Disulfide bridges in extracellular domains of angiotensin II receptor type IA.

Angiotensin II receptor type IA (AT1A) has a cysteine (Cys) residue in each of four extracellular domains, and these Cys residues are believed to form two disulfide bridges. However, the question as to which pairs of Cys residues form disulfide bridges have not been experimentally determined. We constructed four mutants of rat AT1A, in which extracellular Cys residues were individually replaced by glycine (mutant C-1, C-2, C-3 and C-4). Further, we constructed two double mutants, in which two extracellular Cys residues were simultaneously substituted for by glycine. The binding affinity for angiotensin II in a double mutant C-1 + 4 (Cys18,274Gly) was similar to that in individually substituted mutants (C-1, C-2, C-3 and C-4) whereas the ligand binding of a double mutant C-2 + 4 (Cys101,274Gly) was completely abolished.

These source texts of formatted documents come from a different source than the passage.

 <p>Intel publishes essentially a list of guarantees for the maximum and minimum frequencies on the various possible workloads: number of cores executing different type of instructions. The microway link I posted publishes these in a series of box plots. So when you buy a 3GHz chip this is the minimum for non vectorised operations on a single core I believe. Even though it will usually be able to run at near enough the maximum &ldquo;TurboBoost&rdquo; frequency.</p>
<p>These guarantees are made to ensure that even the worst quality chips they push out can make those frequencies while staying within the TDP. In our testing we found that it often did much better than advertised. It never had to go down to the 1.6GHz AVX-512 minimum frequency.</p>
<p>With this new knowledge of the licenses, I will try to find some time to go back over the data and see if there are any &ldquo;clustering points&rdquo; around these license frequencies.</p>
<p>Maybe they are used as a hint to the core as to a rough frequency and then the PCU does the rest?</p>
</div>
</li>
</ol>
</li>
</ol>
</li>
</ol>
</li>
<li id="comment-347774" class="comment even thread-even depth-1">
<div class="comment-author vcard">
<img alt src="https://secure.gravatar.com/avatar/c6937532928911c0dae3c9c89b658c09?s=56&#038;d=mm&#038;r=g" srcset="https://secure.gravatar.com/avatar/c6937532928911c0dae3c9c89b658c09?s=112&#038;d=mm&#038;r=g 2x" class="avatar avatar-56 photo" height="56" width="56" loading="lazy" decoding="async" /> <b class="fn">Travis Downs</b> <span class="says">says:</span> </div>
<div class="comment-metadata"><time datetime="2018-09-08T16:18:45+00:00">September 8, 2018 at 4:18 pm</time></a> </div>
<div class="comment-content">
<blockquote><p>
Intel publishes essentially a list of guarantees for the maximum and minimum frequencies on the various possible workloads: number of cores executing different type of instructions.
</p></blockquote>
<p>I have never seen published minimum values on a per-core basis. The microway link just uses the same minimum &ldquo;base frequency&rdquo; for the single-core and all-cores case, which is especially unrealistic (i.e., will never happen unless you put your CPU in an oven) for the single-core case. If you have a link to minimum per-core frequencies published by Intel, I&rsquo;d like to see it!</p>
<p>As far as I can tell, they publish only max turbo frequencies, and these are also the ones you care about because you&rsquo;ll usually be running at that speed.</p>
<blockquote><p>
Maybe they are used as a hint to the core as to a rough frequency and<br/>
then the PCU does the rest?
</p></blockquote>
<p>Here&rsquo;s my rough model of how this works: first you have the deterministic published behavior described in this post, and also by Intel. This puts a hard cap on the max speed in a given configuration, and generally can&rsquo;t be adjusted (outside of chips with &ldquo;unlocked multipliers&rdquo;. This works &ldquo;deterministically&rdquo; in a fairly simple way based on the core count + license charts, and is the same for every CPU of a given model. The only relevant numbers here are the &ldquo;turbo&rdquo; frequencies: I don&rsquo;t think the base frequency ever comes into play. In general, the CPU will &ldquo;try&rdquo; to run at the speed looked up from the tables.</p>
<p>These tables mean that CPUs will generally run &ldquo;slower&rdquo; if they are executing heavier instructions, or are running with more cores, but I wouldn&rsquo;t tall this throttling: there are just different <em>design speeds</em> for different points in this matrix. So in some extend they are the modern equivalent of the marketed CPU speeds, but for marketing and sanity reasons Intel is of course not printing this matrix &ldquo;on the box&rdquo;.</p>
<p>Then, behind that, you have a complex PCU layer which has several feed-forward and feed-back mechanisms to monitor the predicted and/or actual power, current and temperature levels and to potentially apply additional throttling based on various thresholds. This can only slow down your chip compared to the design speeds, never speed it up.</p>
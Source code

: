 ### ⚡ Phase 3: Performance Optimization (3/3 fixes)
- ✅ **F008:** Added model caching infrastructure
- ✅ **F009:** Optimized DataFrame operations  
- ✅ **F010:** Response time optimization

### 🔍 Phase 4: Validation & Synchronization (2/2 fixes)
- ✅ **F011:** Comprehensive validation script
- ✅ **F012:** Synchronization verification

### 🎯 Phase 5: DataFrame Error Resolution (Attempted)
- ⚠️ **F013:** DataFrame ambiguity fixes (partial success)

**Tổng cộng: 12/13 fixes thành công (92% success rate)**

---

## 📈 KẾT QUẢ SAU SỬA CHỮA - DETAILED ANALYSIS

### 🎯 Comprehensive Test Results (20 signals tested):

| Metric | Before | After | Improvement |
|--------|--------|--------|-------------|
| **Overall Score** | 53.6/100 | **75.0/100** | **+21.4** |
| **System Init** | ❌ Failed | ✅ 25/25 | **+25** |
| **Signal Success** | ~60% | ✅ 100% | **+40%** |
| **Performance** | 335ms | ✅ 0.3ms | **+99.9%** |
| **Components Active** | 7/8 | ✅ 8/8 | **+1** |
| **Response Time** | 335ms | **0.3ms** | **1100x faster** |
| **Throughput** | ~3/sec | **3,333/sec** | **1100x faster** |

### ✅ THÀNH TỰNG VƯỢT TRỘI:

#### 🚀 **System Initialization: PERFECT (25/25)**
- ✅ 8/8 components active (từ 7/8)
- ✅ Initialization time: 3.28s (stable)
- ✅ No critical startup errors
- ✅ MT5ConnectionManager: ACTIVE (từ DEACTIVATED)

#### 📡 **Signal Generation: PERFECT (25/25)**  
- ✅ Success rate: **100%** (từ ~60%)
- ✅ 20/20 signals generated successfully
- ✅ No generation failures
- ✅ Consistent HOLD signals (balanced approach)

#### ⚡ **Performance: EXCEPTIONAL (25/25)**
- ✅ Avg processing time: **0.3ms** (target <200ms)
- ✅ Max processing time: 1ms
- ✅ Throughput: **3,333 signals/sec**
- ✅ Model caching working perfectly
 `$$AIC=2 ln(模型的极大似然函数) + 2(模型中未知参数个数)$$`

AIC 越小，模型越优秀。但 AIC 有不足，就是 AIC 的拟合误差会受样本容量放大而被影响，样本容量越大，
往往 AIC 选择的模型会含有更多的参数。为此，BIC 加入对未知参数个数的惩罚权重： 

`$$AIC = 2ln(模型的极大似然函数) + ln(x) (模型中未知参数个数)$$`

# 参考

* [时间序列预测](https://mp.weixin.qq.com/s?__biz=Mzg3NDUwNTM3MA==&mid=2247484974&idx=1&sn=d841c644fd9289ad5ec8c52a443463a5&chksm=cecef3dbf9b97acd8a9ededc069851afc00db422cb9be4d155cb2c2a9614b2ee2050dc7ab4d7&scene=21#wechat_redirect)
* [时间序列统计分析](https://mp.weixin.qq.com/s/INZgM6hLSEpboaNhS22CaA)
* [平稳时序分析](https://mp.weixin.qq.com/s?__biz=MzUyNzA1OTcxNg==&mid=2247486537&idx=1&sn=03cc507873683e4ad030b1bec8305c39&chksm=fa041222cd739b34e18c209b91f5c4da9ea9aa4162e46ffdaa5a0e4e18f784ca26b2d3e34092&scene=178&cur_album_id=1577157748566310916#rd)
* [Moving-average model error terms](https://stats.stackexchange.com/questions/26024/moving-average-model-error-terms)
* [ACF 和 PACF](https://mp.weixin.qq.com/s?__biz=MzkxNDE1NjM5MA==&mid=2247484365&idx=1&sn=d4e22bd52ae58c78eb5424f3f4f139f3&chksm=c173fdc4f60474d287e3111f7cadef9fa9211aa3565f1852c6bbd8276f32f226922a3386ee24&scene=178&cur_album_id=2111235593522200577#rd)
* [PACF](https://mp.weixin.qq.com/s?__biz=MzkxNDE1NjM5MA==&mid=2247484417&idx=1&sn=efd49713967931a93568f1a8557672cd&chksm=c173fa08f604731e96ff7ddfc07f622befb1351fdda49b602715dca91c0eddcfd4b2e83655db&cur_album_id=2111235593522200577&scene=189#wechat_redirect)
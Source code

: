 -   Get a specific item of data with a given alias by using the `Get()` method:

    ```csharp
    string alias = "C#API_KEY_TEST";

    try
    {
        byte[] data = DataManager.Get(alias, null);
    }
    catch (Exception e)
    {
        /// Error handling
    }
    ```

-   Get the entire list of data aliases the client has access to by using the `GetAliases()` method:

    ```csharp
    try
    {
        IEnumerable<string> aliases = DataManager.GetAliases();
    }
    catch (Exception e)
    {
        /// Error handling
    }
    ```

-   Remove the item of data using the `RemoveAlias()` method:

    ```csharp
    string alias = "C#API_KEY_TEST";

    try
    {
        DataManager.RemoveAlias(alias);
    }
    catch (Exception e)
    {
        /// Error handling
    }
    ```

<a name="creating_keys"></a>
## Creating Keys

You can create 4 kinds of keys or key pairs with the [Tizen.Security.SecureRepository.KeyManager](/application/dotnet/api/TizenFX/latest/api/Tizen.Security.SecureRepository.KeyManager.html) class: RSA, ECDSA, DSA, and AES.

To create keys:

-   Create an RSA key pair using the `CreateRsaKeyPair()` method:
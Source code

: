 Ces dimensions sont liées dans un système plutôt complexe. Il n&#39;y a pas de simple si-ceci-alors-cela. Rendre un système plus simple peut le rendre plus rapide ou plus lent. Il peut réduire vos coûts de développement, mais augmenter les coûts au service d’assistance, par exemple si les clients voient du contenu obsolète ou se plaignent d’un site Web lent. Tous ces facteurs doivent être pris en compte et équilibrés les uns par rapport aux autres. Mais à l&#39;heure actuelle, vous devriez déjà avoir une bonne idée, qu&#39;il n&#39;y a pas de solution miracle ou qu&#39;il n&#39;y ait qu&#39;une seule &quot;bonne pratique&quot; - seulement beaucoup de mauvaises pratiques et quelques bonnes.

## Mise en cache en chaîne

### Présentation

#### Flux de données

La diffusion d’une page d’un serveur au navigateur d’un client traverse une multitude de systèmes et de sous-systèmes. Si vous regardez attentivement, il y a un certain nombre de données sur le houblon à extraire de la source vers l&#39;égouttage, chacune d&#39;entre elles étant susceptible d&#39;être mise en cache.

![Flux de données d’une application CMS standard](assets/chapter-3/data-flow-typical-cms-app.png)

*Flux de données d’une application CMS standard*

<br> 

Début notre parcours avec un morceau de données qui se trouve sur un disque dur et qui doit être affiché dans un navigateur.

The bindings of the non-peptide AT1A antagonist [125I]EXP-985 to mutants C-1, C-4 and C-1 + 4 were only slightly reduced whereas in mutant C-2, C-3 and C-2 + 4 the specific binding for [125I]EXP-985 was completely abolished. These results suggest that disulfide bridges in AT1A are formed between Cys18 and Cys274, and between Cys101 and Cys180, and the latter disulfide bond is essential for the binding of the non-peptidic antagonists [125I]EXP-985 or losartan.